Ben Stiller presents the award for best production design during the Oscars on Sunday, March 2, 2025, at the Dolby Theatre in Los Angeles. (AP Photo/Chris Pizzello)
Republished March 02, 2025 - 9:45 PM
Original Publication Date March 02, 2025 - 7:01 PM
LOS ANGELES (AP) — “I’m Still Here,” a film about a family torn apart by the military dictatorship that ruled Brazil for more than two decades, gave Brazil its first Oscars win on Sunday in the international film category.
The Walter Salles film stars Fernanda Torres as Eunice Paiva, the wife of Rubens Paiva, a former leftist Brazilian congressman who, at the height of the country’s military dictatorship in 1971, was taken from his family’s Rio de Janeiro home and never returned.
Salles paid homage to Eunice's bravery, and Torres for portraying her along with Fernanda Montenegro, the daughter of one of the country’s greatest stars. She appears late in the film as the older Eunice.
“This goes to a woman who after a loss suffered during an authoritarian regime decided not to bend and resist. This prize goes to her," Salles said during his acceptance speech, as the audience gave a standing ovation. “And it goes to the two extraordinary women who gave life to her.”
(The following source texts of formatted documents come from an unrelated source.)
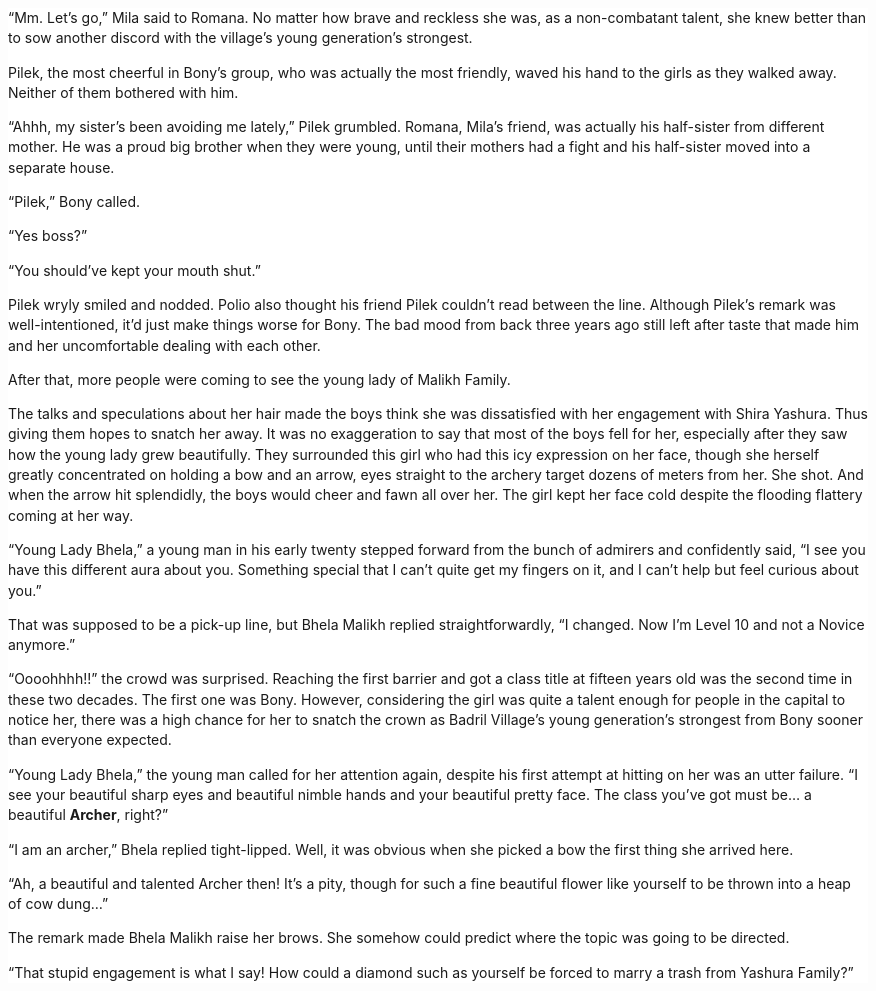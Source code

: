 “Mm. Let’s go,” Mila said to Romana. No matter how brave and reckless she was, as a non-combatant talent, she knew better than to sow another discord with the village’s young generation’s strongest.

Pilek, the most cheerful in Bony’s group, who was actually the most friendly, waved his hand to the girls as they walked away. Neither of them bothered with him.

“Ahhh, my sister’s been avoiding me lately,” Pilek grumbled. Romana, Mila’s friend, was actually his half-sister from different mother. He was a proud big brother when they were young, until their mothers had a fight and his half-sister moved into a separate house.

“Pilek,” Bony called.

“Yes boss?”

“You should’ve kept your mouth shut.”

Pilek wryly smiled and nodded. Polio also thought his friend Pilek couldn’t read between the line. Although Pilek’s remark was well-intentioned, it’d just make things worse for Bony. The bad mood from back three years ago still left after taste that made him and her uncomfortable dealing with each other.

After that, more people were coming to see the young lady of Malikh Family.

The talks and speculations about her hair made the boys think she was dissatisfied with her engagement with Shira Yashura. Thus giving them hopes to snatch her away. It was no exaggeration to say that most of the boys fell for her, especially after they saw how the young lady grew beautifully. They surrounded this girl who had this icy expression on her face, though she herself greatly concentrated on holding a bow and an arrow, eyes straight to the archery target dozens of meters from her. She shot. And when the arrow hit splendidly, the boys would cheer and fawn all over her. The girl kept her face cold despite the flooding flattery coming at her way.

“Young Lady Bhela,” a young man in his early twenty stepped forward from the bunch of admirers and confidently said, “I see you have this different aura about you. Something special that I can’t quite get my fingers on it, and I can’t help but feel curious about you.”

That was supposed to be a pick-up line, but Bhela Malikh replied straightforwardly, “I changed. Now I’m Level 10 and not a Novice anymore.”

“Oooohhhh!!” the crowd was surprised. Reaching the first barrier and got a class title at fifteen years old was the second time in these two decades. The first one was Bony. However, considering the girl was quite a talent enough for people in the capital to notice her, there was a high chance for her to snatch the crown as Badril Village’s young generation’s strongest from Bony sooner than everyone expected.

“Young Lady Bhela,” the young man called for her attention again, despite his first attempt at hitting on her was an utter failure. “I see your beautiful sharp eyes and beautiful nimble hands and your beautiful pretty face. The class you’ve got must be… a beautiful **Archer**, right?”

“I am an archer,” Bhela replied tight-lipped. Well, it was obvious when she picked a bow the first thing she arrived here.

“Ah, a beautiful and talented Archer then! It’s a pity, though for such a fine beautiful flower like yourself to be thrown into a heap of cow dung…”

The remark made Bhela Malikh raise her brows. She somehow could predict where the topic was going to be directed.

“That stupid engagement is what I say! How could a diamond such as yourself be forced to marry a trash from Yashura Family?”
“Today is the day to feel even prouder of being Brazilian,” Brazil’s President Luiz Inácio Lula da Silva wrote on X, “Pride for our cinema, for our artists and, primarily, pride for our democracy.”
At the Sambadrome in Rio de Janeiro, where Carnival parades are underway, the announcer shared the results with the tens of thousands of spectators in the crowd, eliciting shouts of joy.
“Let’s celebrate!” the announcer said. “Congratulations, Walter Salles! Congratulations, Fernanda Torres! Congratulations, Brazil! The Oscar is ours!”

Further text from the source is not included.